(Stored data entries)
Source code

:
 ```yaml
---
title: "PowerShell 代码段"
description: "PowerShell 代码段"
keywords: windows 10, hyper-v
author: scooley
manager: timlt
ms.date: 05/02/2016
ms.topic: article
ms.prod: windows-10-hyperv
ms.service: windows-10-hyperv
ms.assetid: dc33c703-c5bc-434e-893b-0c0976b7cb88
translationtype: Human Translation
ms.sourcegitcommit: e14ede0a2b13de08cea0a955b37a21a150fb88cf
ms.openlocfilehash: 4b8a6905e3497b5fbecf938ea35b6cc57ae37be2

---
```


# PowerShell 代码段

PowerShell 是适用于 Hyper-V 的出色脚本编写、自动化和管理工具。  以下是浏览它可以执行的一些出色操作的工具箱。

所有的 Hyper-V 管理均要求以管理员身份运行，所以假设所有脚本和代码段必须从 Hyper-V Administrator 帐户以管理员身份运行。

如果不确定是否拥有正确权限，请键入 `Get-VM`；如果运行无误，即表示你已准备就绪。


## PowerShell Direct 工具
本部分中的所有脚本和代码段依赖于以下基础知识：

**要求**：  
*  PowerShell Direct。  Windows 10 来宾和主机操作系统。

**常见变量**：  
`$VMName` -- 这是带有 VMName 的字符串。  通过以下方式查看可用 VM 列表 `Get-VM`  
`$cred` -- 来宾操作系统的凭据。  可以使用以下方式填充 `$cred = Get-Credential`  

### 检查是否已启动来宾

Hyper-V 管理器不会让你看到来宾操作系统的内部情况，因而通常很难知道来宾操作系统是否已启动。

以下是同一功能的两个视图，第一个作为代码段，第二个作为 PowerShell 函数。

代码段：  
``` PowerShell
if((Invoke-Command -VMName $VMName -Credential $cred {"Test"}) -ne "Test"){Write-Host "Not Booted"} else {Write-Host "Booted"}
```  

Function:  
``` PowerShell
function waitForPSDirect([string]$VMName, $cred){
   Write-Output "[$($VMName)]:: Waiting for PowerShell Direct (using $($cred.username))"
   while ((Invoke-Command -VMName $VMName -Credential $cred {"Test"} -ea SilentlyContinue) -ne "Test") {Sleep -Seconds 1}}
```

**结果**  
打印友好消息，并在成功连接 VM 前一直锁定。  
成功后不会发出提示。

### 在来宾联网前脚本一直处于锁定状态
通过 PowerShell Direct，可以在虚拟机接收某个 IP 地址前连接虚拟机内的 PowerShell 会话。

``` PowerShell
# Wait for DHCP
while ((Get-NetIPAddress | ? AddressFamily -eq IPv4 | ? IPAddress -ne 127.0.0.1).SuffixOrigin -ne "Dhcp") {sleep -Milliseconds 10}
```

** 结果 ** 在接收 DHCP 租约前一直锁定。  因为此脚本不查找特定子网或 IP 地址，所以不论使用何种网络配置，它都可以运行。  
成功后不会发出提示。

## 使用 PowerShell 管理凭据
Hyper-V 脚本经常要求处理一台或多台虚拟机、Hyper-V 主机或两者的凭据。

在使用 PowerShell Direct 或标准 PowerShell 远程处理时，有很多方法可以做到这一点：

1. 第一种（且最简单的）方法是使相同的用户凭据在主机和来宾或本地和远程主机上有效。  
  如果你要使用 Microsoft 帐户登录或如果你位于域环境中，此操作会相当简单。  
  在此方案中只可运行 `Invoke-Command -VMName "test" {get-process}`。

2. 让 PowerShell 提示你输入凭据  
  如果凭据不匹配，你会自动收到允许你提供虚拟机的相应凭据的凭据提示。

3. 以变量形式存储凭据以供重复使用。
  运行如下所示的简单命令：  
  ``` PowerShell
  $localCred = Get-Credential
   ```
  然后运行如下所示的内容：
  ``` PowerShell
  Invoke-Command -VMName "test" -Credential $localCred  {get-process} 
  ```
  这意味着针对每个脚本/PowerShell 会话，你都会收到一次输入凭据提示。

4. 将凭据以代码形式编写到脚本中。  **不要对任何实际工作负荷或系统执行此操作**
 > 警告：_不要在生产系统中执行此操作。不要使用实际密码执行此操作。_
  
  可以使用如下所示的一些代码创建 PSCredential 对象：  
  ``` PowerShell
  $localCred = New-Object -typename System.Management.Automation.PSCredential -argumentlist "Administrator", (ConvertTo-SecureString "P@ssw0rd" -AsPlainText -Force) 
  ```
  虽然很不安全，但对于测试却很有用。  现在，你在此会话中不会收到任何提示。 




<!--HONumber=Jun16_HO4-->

• [Task instructions]: In the records above, how many lines contain the word "while"? Give the number alone.

• [Completed exercise]: 2